Well, when a country is more "developed", workers have higher "moral-historical needs" than they do in an underdeveloped country, where people are accustomed to living at an underdeveloped level.

This is why the bourgeoisie takes advantage of underdeveloped labour. Plain and simple. You can justify this, in your own way, by claiming it is somehow not exploitation, but the fact remains that it is done.


I see people working for $0 dollars in America. I also see people PAYING to work. Its called internships. While you'll no doubt find something to say these aren't jobs, I figured I'd mention it. And no, in America you see 19% black youth unemployment because of a minimum wage laws that causes unemployment for some and boosts wages of others.

An internship isn't unpaid labour. It just isn't paid in dollars and cents. It's paid in the form of a service rendered (training, for example) and the promise of more money (jobs which require an internship are usually high paying). Payment isn't always in money, money is just a commodity and payment can take the form of any commodity (which can include a service).



And the reason that American workers can consistently do this is because they are, on average, much more productive. IF I think that I"m worth a huge house, a Mercedes Benz, an Alienware computer, and countless other amenities this does NOTHING to my wage. I cannot be paid more than I am productive, except where someone has made a mistake of my productivity. And I tell you this with certainty that the reason wages in America are so high is not because of systematic mistakes of capitalists in calculating wages.

You misunderstand, I'm not referring to individual self-worth. I'm referring to collectively, a rough minimum standard set by the working class for itself. There came a point when the working class decided it was worth enough to own a car. There came a point when the working class decided it was worth a phone and a TV. This wasn't always standard.

Americans aren't just "more productive" than Third Worlders. If anything, the opposite is true. It's just historical-moral values.


I don't believe in the LTV, so I think if someone wants to sell his labor, he is not being exploited.

And... once again, you like so many others before you have no idea what you're talking about. The labour theory of value was Marx's analysis of Capitalism's method of socially recognizing labour. In theory, something is only worth as much as it takes to produce under Capitalism (this is something's intrinsic value, in Capitalist terms). Marx argued against the LTV, because he objected to the concept of value in itself.

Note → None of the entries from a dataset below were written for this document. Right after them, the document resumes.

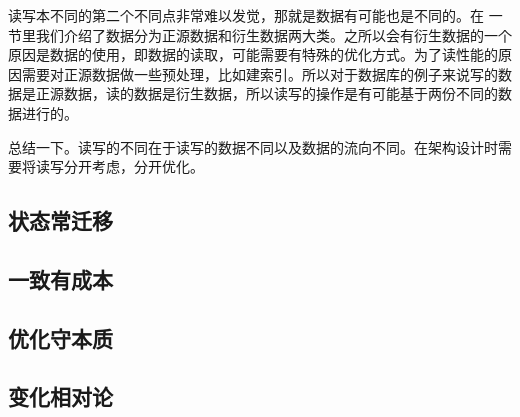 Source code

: 读写本不同的第二个不同点非常难以发觉，那就是数据有可能也是不同的。在 一节里我们介绍了数据分为正源数据和衍生数据两大类。之所以会有衍生数据的一个原因是数据的使用，即数据的读取，可能需要有特殊的优化方式。为了读性能的原因需要对正源数据做一些预处理，比如建索引。所以对于数据库的例子来说写的数据是正源数据，读的数据是衍生数据，所以读写的操作是有可能基于两份不同的数据进行的。


总结一下。读写的不同在于读写的数据不同以及数据的流向不同。在架构设计时需要将读写分开考虑，分开优化。



\subsection{状态常迁移}

\subsection{一致有成本}

\subsection{优化守本质}


\subsection{变化相对论}

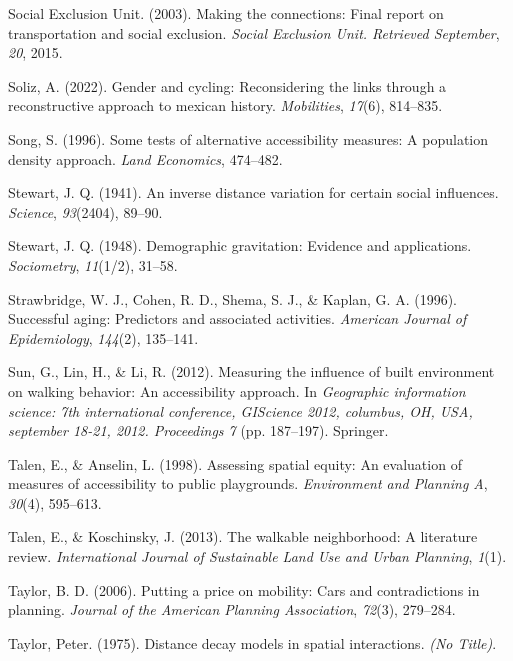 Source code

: \documentclass[
11pt, %
oneside, %
english, %
singlespacing, %
]{macthesis} %
\newlength{\cslhangindent}
\newenvironment{CSLReferences}[2] %
{\begin{list}{}{%
	\setlength{\itemindent}{0pt}
	\setlength{\leftmargin}{0pt}
	\setlength{\parsep}{0pt}
	\ifodd #1
	\setlength{\leftmargin}{\cslhangindent}
	\setlength{\itemindent}{-1\cslhangindent}
	\fi
	\setlength{\itemsep}{#2\baselineskip}}}
{\end{list}}
\begin{document}
\begin{CSLReferences}{1}{0}
Social Exclusion Unit. (2003). Making the connections: Final report on transportation and social exclusion. \emph{Social Exclusion Unit. Retrieved September}, \emph{20}, 2015.

Soliz, A. (2022). Gender and cycling: Reconsidering the links through a reconstructive approach to mexican history. \emph{Mobilities}, \emph{17}(6), 814--835.

Song, S. (1996). Some tests of alternative accessibility measures: A population density approach. \emph{Land Economics}, 474--482.

Stewart, J. Q. (1941). An inverse distance variation for certain social influences. \emph{Science}, \emph{93}(2404), 89--90.

Stewart, J. Q. (1948). Demographic gravitation: Evidence and applications. \emph{Sociometry}, \emph{11}(1/2), 31--58.

Strawbridge, W. J., Cohen, R. D., Shema, S. J., \& Kaplan, G. A. (1996). Successful aging: Predictors and associated activities. \emph{American Journal of Epidemiology}, \emph{144}(2), 135--141.

Sun, G., Lin, H., \& Li, R. (2012). Measuring the influence of built environment on walking behavior: An accessibility approach. In \emph{Geographic information science: 7th international conference, GIScience 2012, columbus, OH, USA, september 18-21, 2012. Proceedings 7} (pp. 187--197). Springer.

Talen, E., \& Anselin, L. (1998). Assessing spatial equity: An evaluation of measures of accessibility to public playgrounds. \emph{Environment and Planning A}, \emph{30}(4), 595--613.

Talen, E., \& Koschinsky, J. (2013). The walkable neighborhood: A literature review. \emph{International Journal of Sustainable Land Use and Urban Planning}, \emph{1}(1).

Taylor, B. D. (2006). Putting a price on mobility: Cars and contradictions in planning. \emph{Journal of the American Planning Association}, \emph{72}(3), 279--284.

Taylor, Peter. (1975). Distance decay models in spatial interactions. \emph{(No Title)}.


\end{CSLReferences}
\end{document}
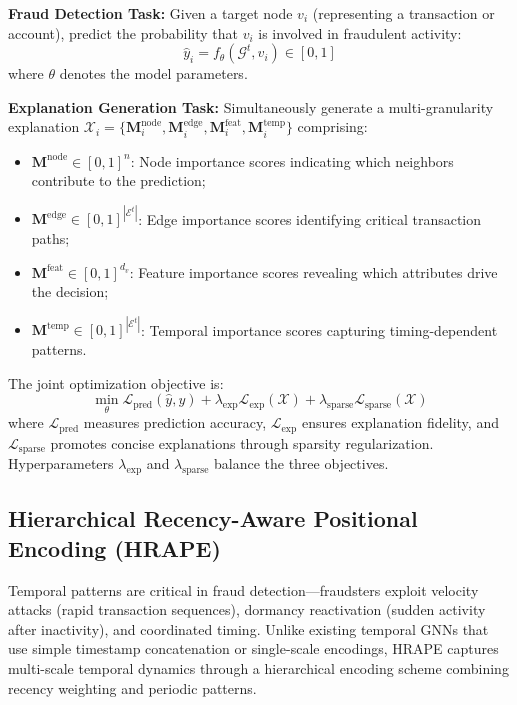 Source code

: \noindent\textbf{Fraud Detection Task:} Given a target node $v_i$ (representing a transaction or account), predict the probability that $v_i$ is involved in fraudulent activity:
\begin{equation}
    \hat{y}_i = f_\theta(\mathcal{G}^t, v_i) \in [0, 1]
\end{equation}
where $\theta$ denotes the model parameters.

\noindent\textbf{Explanation Generation Task:} Simultaneously generate a multi-granularity explanation $\mathcal{X}_i = \{\mathbf{M}^{\text{node}}_i, \mathbf{M}^{\text{edge}}_i, \mathbf{M}^{\text{feat}}_i, \mathbf{M}^{\text{temp}}_i\}$ comprising:

\begin{itemize}
    \item $\mathbf{M}^{\text{node}} \in [0,1]^n$: Node importance scores indicating which neighbors contribute to the prediction;
    \item $\mathbf{M}^{\text{edge}} \in [0,1]^{|\mathcal{E}^t|}$: Edge importance scores identifying critical transaction paths;
    \item $\mathbf{M}^{\text{feat}} \in [0,1]^{d_v}$: Feature importance scores revealing which attributes drive the decision;
    \item $\mathbf{M}^{\text{temp}} \in [0,1]^{|\mathcal{E}^t|}$: Temporal importance scores capturing timing-dependent patterns.
\end{itemize}

The joint optimization objective is:
\begin{equation}
    \min_\theta \mathcal{L}_{\text{pred}}(\hat{y}, y) + \lambda_{\text{exp}} \mathcal{L}_{\text{exp}}(\mathcal{X}) + \lambda_{\text{sparse}} \mathcal{L}_{\text{sparse}}(\mathcal{X})
\end{equation}
where $\mathcal{L}_{\text{pred}}$ measures prediction accuracy, $\mathcal{L}_{\text{exp}}$ ensures explanation fidelity, and $\mathcal{L}_{\text{sparse}}$ promotes concise explanations through sparsity regularization. Hyperparameters $\lambda_{\text{exp}}$ and $\lambda_{\text{sparse}}$ balance the three objectives.

\subsection{Hierarchical Recency-Aware Positional Encoding (HRAPE)}
\label{subsec:hrape}

Temporal patterns are critical in fraud detection—fraudsters exploit velocity attacks (rapid transaction sequences), dormancy reactivation (sudden activity after inactivity), and coordinated timing. Unlike existing temporal GNNs that use simple timestamp concatenation or single-scale encodings, HRAPE captures multi-scale temporal dynamics through a hierarchical encoding scheme combining recency weighting and periodic patterns.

All of this is pointless anyway. This argument was against Maoism-Third-Worldism, not Capitalism, this argument has nothing to do with anti-Capitalism, so I don't know why you're arguing with us about it. You're on the wrong thread. So, why don't you go start your own thread, and I'll wait to see if a Maoist-Third-Worldist will actually respond (it's doubtful, they seem to have shied away, but one can hope) to my earlier posts.